# Humminbird HD DI Combos



## capt j-rod (Feb 14, 2008)

Looking to put a new GPS, fish finder Combo for the boat. We primarily are after walleye and perch on erie, but we also chase the kings in Michigan. I've been a die hard Garmin man for years, but they feel like they are way behind on the technology. Humminbird seems to be the ticket but I was hoping to hear everyone's input. I hear Lowrance equipment is great but the customer service and warranty is horrible. The unit is going on a 20' Lund Alaskan, and we don't use electric trolling motors (interference?). Is the Down Imaging worth the $$$? Thanks in advance for the help.


----------



## crappiedude (Mar 12, 2006)

I guess maybe you can be the judge of which pics are better.

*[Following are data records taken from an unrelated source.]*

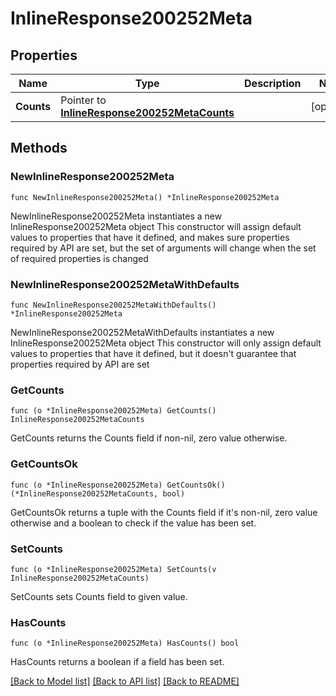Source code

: # InlineResponse200252Meta

## Properties

Name | Type | Description | Notes
------------ | ------------- | ------------- | -------------
**Counts** | Pointer to [**InlineResponse200252MetaCounts**](InlineResponse200252MetaCounts.md) |  | [optional] 

## Methods

### NewInlineResponse200252Meta

`func NewInlineResponse200252Meta() *InlineResponse200252Meta`

NewInlineResponse200252Meta instantiates a new InlineResponse200252Meta object
This constructor will assign default values to properties that have it defined,
and makes sure properties required by API are set, but the set of arguments
will change when the set of required properties is changed

### NewInlineResponse200252MetaWithDefaults

`func NewInlineResponse200252MetaWithDefaults() *InlineResponse200252Meta`

NewInlineResponse200252MetaWithDefaults instantiates a new InlineResponse200252Meta object
This constructor will only assign default values to properties that have it defined,
but it doesn't guarantee that properties required by API are set

### GetCounts

`func (o *InlineResponse200252Meta) GetCounts() InlineResponse200252MetaCounts`

GetCounts returns the Counts field if non-nil, zero value otherwise.

### GetCountsOk

`func (o *InlineResponse200252Meta) GetCountsOk() (*InlineResponse200252MetaCounts, bool)`

GetCountsOk returns a tuple with the Counts field if it's non-nil, zero value otherwise
and a boolean to check if the value has been set.

### SetCounts

`func (o *InlineResponse200252Meta) SetCounts(v InlineResponse200252MetaCounts)`

SetCounts sets Counts field to given value.

### HasCounts

`func (o *InlineResponse200252Meta) HasCounts() bool`

HasCounts returns a boolean if a field has been set.


[[Back to Model list]](../README.md#documentation-for-models) [[Back to API list]](../README.md#documentation-for-api-endpoints) [[Back to README]](../README.md)



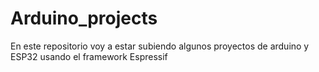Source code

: # Arduino_projects
En este repositorio voy a estar subiendo algunos proyectos de arduino y ESP32 usando el framework Espressif 
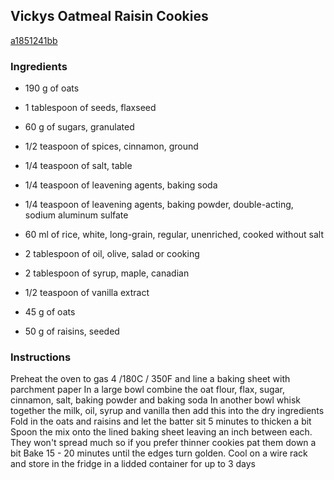 ## Vickys Oatmeal Raisin Cookies

[a1851241bb](https://cookpad.com/us/recipes/338325-vickys-oatmeal-raisin-cookies)

### Ingredients

 - 190 g of oats

 - 1 tablespoon of seeds, flaxseed

 - 60 g of sugars, granulated

 - 1/2 teaspoon of spices, cinnamon, ground

 - 1/4 teaspoon of salt, table

 - 1/4 teaspoon of leavening agents, baking soda

 - 1/4 teaspoon of leavening agents, baking powder, double-acting, sodium aluminum sulfate

 - 60 ml of rice, white, long-grain, regular, unenriched, cooked without salt

 - 2 tablespoon of oil, olive, salad or cooking

 - 2 tablespoon of syrup, maple, canadian

 - 1/2 teaspoon of vanilla extract

 - 45 g of oats

 - 50 g of raisins, seeded

### Instructions

Preheat the oven to gas 4 /180C / 350F and line a baking sheet with parchment paper In a large bowl combine the oat flour, flax, sugar, cinnamon, salt, baking powder and baking soda In another bowl whisk together the milk, oil, syrup and vanilla then add this into the dry ingredients Fold in the oats and raisins and let the batter sit 5 minutes to thicken a bit Spoon the mix onto the lined baking sheet leaving an inch between each. They won't spread much so if you prefer thinner cookies pat them down a bit Bake 15 - 20 minutes until the edges turn golden. Cool on a wire rack and store in the fridge in a lidded container for up to 3 days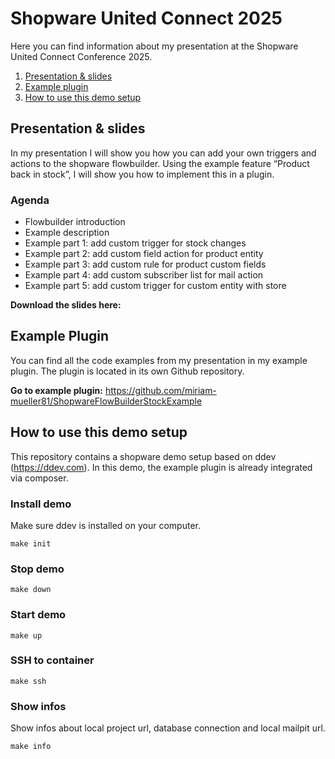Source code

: # Shopware United Connect 2025

Here you can find information about my presentation at the Shopware United Connect Conference 2025.

1. [Presentation & slides](#presentation--slides)
2. [Example plugin](#example-plugin)
3. [How to use this demo setup](#how-to-use-this-demo-setup)

## Presentation & slides

In my presentation I will show you how you can add your own triggers and actions to the shopware flowbuilder.
Using the example feature “Product back in stock”, I will show you how to implement this in a plugin.

### Agenda

* Flowbuilder introduction
* Example description
* Example part 1: add custom trigger for stock changes
* Example part 2: add custom field action for product entity
* Example part 3: add custom rule for product custom fields
* Example part 4: add custom subscriber list for mail action
* Example part 5: add custom trigger for custom entity with store

**Download the slides here:** 

## Example Plugin

You can find all the code examples from my presentation in my example plugin. The plugin is located in its own Github repository.

**Go to example plugin:** https://github.com/miriam-mueller81/ShopwareFlowBuilderStockExample


## How to use this demo setup

This repository contains a shopware demo setup based on ddev (https://ddev.com).
In this demo, the example plugin is already integrated via composer.

### Install demo

Make sure ddev is installed on your computer.

`make init`

### Stop demo
`make down`

### Start demo
`make up`

### SSH to container
`make ssh`

### Show infos

Show infos about local project url, database connection and local mailpit url.

`make info`




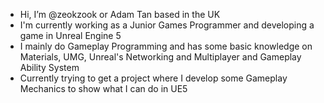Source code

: - Hi, I’m @zeokzook or Adam Tan based in the UK
- I'm currently working as a Junior Games Programmer and developing a game in Unreal Engine 5
- I mainly do Gameplay Programming and has some basic knowledge on Materials, UMG, Unreal's Networking and Multiplayer and Gameplay Ability System
- Currently trying to get a project where I develop some Gameplay Mechanics to show what I can do in UE5

<!---
zeokzook/zeokzook is a ✨ special ✨ repository because its `README.md` (this file) appears on your GitHub profile.
You can click the Preview link to take a look at your changes.
--->
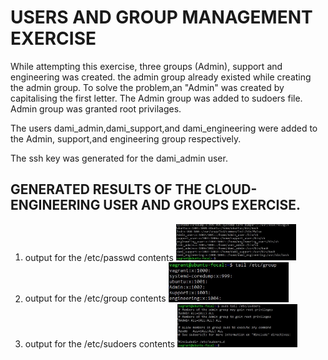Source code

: <h1> USERS AND GROUP MANAGEMENT EXERCISE </h1>

<p> While attempting this exercise, three groups (Admin), support and engineering was created. the admin group already existed while creating the admin group. To solve the problem,an "Admin" was created by capitalising the first letter.
  The Admin group was added to sudoers file. Admin group was granted root privilages.</p>
  
<p> The users dami_admin,dami_support,and dami_engineering were added to the Admin, support,and engineering group respectively. </p>
<p> The ssh key was generated for the dami_admin user.
  
<h2> GENERATED RESULTS OF THE CLOUD-ENGINEERING USER AND GROUPS EXERCISE. </h2>

<ol>
  <li> output for the /etc/passwd contents
     <img src="https://github.com/ogunleye0720/Altschool-cloud-exercise/raw/main/etc-passwd-new.JPG" height="10%" width="40%" />
  </li>
  <li> output for the /etc/group contents
     <img src="https://github.com/ogunleye0720/Altschool-cloud-exercise/raw/main/etc-group-new.JPG" height="10%" width="40%" />
  </li>
  <li> output for the /etc/sudoers contents
     <img src="https://github.com/ogunleye0720/Altschool-cloud-exercise/raw/main/sudoers_new.JPG" height="10%" width="40%" />
  </li>
  </ol>
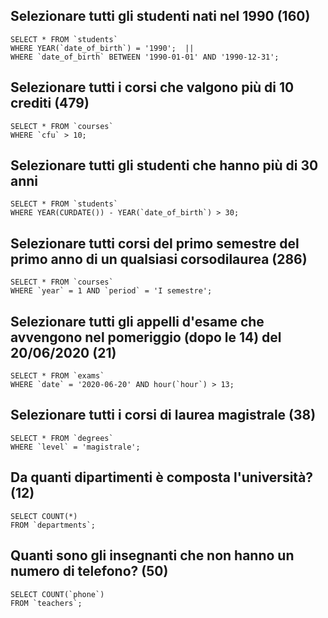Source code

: ## Selezionare tutti gli studenti nati nel 1990 (160)

    SELECT * FROM `students` 
    WHERE YEAR(`date_of_birth`) = '1990';  || 
    WHERE `date_of_birth` BETWEEN '1990-01-01' AND '1990-12-31';

## Selezionare tutti i corsi che valgono più di 10 crediti (479)

    SELECT * FROM `courses` 
    WHERE `cfu` > 10;

## Selezionare tutti gli studenti che hanno più di 30 anni
    SELECT * FROM `students`
    WHERE YEAR(CURDATE()) - YEAR(`date_of_birth`) > 30;

## Selezionare tutti corsi del primo semestre del primo anno di un qualsiasi corsodilaurea (286)
    SELECT * FROM `courses`  
    WHERE `year` = 1 AND `period` = 'I semestre';

## Selezionare tutti gli appelli d'esame che avvengono nel pomeriggio (dopo le 14) del 20/06/2020 (21)

    SELECT * FROM `exams` 
    WHERE `date` = '2020-06-20' AND hour(`hour`) > 13;

## Selezionare tutti i corsi di laurea magistrale (38)

    SELECT * FROM `degrees`
    WHERE `level` = 'magistrale';


## Da quanti dipartimenti è composta l'università? (12)

    SELECT COUNT(*) 
    FROM `departments`;

## Quanti sono gli insegnanti che non hanno un numero di telefono? (50)
    SELECT COUNT(`phone`) 
    FROM `teachers`;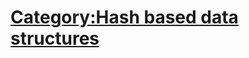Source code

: # [Category:Hash based data structures](https://en.wikipedia.org/wiki/Category:Hash_based_data_structures)

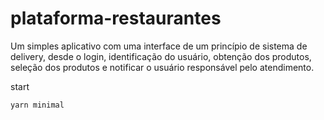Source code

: # plataforma-restaurantes
Um simples aplicativo com uma interface de um princípio de sistema de delivery, desde o login, identificação do usuário, obtenção dos produtos, seleção dos produtos e notificar o usuário responsável pelo atendimento.


start

    yarn minimal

It's not totally fair as on this unit the 2d is from the trolling motor transducer and the DI transducer is on the rear of the boat so they aren't comparing apples to apples.
This is from an HDS unit so I may be a little partial to Lowrance but to each his own.
If you look at the bottom DI pic you can see the disturbance from the TM prop on the top of the pic. If I played with this I could have cleared the pics up quite a bit.


----------



## VitalShot (Feb 10, 2012)

I have a 798 Hd SI DI and I really like the unit. The only thing I wish is to have got the bigger screen. But great product and new downloads from HB to upgrade units.


----------